**DATA TO EXAMINE**

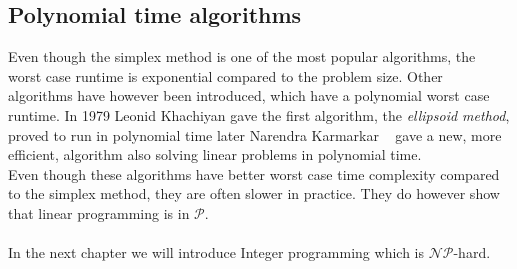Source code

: \subsection{Polynomial time algorithms}
Even though the simplex method is one of the most popular algorithms, the worst case runtime is exponential compared to the problem size. Other algorithms have however been introduced, which have a polynomial worst case runtime. In 1979 Leonid Khachiyan \cite{khachiyan1980polynomial} gave the first algorithm, the \textit{ellipsoid method}, proved to run in polynomial time later Narendra Karmarkar ~\cite{karmarkar1984new} gave a new, more efficient, algorithm also solving linear problems in polynomial time.
\\ Even though these algorithms have better worst case time complexity compared to the simplex method, they are often slower in practice. They do however show that linear programming is in $\mathcal{P}$.
\\\\ In the next chapter we will introduce Integer programming which is $\mathcal{NP}$-hard.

**BRIEF**
Here the job is to repeat the entries verbatim while leaving all pictures out.

**WRITTEN RESPONSE**
Source code

: \subsection{Polynomial time algorithms}
Even though the simplex method is one of the most popular algorithms, the worst case runtime is exponential compared to the problem size. Other algorithms have however been introduced, which have a polynomial worst case runtime. In 1979 Leonid Khachiyan \cite{khachiyan1980polynomial} gave the first algorithm, the \textit{ellipsoid method}, proved to run in polynomial time later Narendra Karmarkar ~\cite{karmarkar1984new} gave a new, more efficient, algorithm also solving linear problems in polynomial time.
\\ Even though these algorithms have better worst case time complexity compared to the simplex method, they are often slower in practice. They do however show that linear programming is in $\mathcal{P}$.
\\\\ In the next chapter we will introduce Integer programming which is $\mathcal{NP}$-hard.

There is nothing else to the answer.